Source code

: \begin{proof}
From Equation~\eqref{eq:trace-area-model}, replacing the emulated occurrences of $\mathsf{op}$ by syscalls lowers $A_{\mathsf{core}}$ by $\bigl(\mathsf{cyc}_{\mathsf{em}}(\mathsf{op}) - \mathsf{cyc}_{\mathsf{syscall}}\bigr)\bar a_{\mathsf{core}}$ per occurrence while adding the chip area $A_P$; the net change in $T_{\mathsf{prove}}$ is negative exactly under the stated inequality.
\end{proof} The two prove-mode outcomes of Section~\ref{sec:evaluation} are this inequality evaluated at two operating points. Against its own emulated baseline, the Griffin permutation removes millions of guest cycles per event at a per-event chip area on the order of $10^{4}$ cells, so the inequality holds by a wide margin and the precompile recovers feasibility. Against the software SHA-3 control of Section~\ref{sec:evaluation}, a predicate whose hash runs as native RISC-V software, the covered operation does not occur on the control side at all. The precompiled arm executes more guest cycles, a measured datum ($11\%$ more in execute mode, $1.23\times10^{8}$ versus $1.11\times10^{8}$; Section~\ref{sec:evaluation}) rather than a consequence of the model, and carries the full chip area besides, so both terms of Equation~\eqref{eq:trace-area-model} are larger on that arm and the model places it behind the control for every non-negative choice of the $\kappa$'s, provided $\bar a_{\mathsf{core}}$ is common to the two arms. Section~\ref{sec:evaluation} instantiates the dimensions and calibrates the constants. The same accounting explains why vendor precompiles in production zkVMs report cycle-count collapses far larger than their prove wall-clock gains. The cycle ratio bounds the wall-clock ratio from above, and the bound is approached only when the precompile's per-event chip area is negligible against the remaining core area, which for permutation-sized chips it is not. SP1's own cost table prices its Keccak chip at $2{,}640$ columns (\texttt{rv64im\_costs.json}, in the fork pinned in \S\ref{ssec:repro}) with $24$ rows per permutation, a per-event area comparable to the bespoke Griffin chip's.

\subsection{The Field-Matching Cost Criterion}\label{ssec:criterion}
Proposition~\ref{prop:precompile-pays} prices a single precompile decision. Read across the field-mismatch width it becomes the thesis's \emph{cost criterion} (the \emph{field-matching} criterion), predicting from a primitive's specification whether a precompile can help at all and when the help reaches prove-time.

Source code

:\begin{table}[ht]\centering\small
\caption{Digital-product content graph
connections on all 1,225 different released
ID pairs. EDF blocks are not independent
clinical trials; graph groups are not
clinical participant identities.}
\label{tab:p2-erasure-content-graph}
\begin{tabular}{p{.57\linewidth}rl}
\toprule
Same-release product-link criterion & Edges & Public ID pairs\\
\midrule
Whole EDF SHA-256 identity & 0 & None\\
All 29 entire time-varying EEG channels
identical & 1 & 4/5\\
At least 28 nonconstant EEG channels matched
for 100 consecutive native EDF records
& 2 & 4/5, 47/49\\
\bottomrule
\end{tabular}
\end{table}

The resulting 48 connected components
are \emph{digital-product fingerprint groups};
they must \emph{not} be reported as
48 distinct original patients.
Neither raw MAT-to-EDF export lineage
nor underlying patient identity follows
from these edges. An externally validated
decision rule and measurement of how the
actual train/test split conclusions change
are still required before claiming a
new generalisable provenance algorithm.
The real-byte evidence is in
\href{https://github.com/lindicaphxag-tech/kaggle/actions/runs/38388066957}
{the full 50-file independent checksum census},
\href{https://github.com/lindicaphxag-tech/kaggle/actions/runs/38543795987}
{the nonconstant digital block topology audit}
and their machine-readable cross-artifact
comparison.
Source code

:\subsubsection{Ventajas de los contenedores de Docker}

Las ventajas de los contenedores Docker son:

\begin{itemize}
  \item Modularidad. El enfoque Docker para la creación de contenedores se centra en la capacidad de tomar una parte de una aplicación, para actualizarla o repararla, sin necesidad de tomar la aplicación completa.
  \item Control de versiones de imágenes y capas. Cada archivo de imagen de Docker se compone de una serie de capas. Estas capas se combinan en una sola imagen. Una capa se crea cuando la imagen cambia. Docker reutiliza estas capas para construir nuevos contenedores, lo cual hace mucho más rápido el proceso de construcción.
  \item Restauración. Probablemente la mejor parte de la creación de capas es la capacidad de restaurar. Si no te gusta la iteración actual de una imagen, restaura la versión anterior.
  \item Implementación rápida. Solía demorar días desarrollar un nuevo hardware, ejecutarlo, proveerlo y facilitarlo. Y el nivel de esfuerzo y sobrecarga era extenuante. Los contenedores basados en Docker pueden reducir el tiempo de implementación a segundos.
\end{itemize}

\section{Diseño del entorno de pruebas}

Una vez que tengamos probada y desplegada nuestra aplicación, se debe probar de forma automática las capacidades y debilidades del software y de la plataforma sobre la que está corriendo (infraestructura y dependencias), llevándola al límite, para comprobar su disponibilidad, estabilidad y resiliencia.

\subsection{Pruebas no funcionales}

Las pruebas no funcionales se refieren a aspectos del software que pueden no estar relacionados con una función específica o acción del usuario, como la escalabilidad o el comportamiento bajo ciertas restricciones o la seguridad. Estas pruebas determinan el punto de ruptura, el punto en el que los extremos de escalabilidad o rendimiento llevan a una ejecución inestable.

**What you have to do**
Every record is to be retyped exactly as given.

**Exercise solution**
Source code

: \begin{proof}
From Equation~\eqref{eq:trace-area-model}, replacing the emulated occurrences of $\mathsf{op}$ by syscalls lowers $A_{\mathsf{core}}$ by $\bigl(\mathsf{cyc}_{\mathsf{em}}(\mathsf{op}) - \mathsf{cyc}_{\mathsf{syscall}}\bigr)\bar a_{\mathsf{core}}$ per occurrence while adding the chip area $A_P$; the net change in $T_{\mathsf{prove}}$ is negative exactly under the stated inequality.
\end{proof} The two prove-mode outcomes of Section~\ref{sec:evaluation} are this inequality evaluated at two operating points. Against its own emulated baseline, the Griffin permutation removes millions of guest cycles per event at a per-event chip area on the order of $10^{4}$ cells, so the inequality holds by a wide margin and the precompile recovers feasibility. Against the software SHA-3 control of Section~\ref{sec:evaluation}, a predicate whose hash runs as native RISC-V software, the covered operation does not occur on the control side at all. The precompiled arm executes more guest cycles, a measured datum ($11\%$ more in execute mode, $1.23\times10^{8}$ versus $1.11\times10^{8}$; Section~\ref{sec:evaluation}) rather than a consequence of the model, and carries the full chip area besides, so both terms of Equation~\eqref{eq:trace-area-model} are larger on that arm and the model places it behind the control for every non-negative choice of the $\kappa$'s, provided $\bar a_{\mathsf{core}}$ is common to the two arms. Section~\ref{sec:evaluation} instantiates the dimensions and calibrates the constants. The same accounting explains why vendor precompiles in production zkVMs report cycle-count collapses far larger than their prove wall-clock gains. The cycle ratio bounds the wall-clock ratio from above, and the bound is approached only when the precompile's per-event chip area is negligible against the remaining core area, which for permutation-sized chips it is not. SP1's own cost table prices its Keccak chip at $2{,}640$ columns (\texttt{rv64im\_costs.json}, in the fork pinned in \S\ref{ssec:repro}) with $24$ rows per permutation, a per-event area comparable to the bespoke Griffin chip's.

\subsection{The Field-Matching Cost Criterion}\label{ssec:criterion}
Proposition~\ref{prop:precompile-pays} prices a single precompile decision. Read across the field-mismatch width it becomes the thesis's \emph{cost criterion} (the \emph{field-matching} criterion), predicting from a primitive's specification whether a precompile can help at all and when the help reaches prove-time.

Source code

:\begin{table}[ht]\centering\small
\caption{Digital-product content graph
connections on all 1,225 different released
ID pairs. EDF blocks are not independent
clinical trials; graph groups are not
clinical participant identities.}
\label{tab:p2-erasure-content-graph}
\begin{tabular}{p{.57\linewidth}rl}
\toprule
Same-release product-link criterion & Edges & Public ID pairs\\
\midrule
Whole EDF SHA-256 identity & 0 & None\\
All 29 entire time-varying EEG channels
identical & 1 & 4/5\\
At least 28 nonconstant EEG channels matched
for 100 consecutive native EDF records
& 2 & 4/5, 47/49\\
\bottomrule
\end{tabular}
\end{table}

The resulting 48 connected components
are \emph{digital-product fingerprint groups};
they must \emph{not} be reported as
48 distinct original patients.
Neither raw MAT-to-EDF export lineage
nor underlying patient identity follows
from these edges. An externally validated
decision rule and measurement of how the
actual train/test split conclusions change
are still required before claiming a
new generalisable provenance algorithm.
The real-byte evidence is in
\href{https://github.com/lindicaphxag-tech/kaggle/actions/runs/38388066957}
{the full 50-file independent checksum census},
\href{https://github.com/lindicaphxag-tech/kaggle/actions/runs/38543795987}
{the nonconstant digital block topology audit}
and their machine-readable cross-artifact
comparison.
Source code

:\subsubsection{Ventajas de los contenedores de Docker}

Las ventajas de los contenedores Docker son:

\begin{itemize}
  \item Modularidad. El enfoque Docker para la creación de contenedores se centra en la capacidad de tomar una parte de una aplicación, para actualizarla o repararla, sin necesidad de tomar la aplicación completa.
  \item Control de versiones de imágenes y capas. Cada archivo de imagen de Docker se compone de una serie de capas. Estas capas se combinan en una sola imagen. Una capa se crea cuando la imagen cambia. Docker reutiliza estas capas para construir nuevos contenedores, lo cual hace mucho más rápido el proceso de construcción.
  \item Restauración. Probablemente la mejor parte de la creación de capas es la capacidad de restaurar. Si no te gusta la iteración actual de una imagen, restaura la versión anterior.
  \item Implementación rápida. Solía demorar días desarrollar un nuevo hardware, ejecutarlo, proveerlo y facilitarlo. Y el nivel de esfuerzo y sobrecarga era extenuante. Los contenedores basados en Docker pueden reducir el tiempo de implementación a segundos.
\end{itemize}

\section{Diseño del entorno de pruebas}

Una vez que tengamos probada y desplegada nuestra aplicación, se debe probar de forma automática las capacidades y debilidades del software y de la plataforma sobre la que está corriendo (infraestructura y dependencias), llevándola al límite, para comprobar su disponibilidad, estabilidad y resiliencia.

\subsection{Pruebas no funcionales}

Las pruebas no funcionales se refieren a aspectos del software que pueden no estar relacionados con una función específica o acción del usuario, como la escalabilidad o el comportamiento bajo ciertas restricciones o la seguridad. Estas pruebas determinan el punto de ruptura, el punto en el que los extremos de escalabilidad o rendimiento llevan a una ejecución inestable.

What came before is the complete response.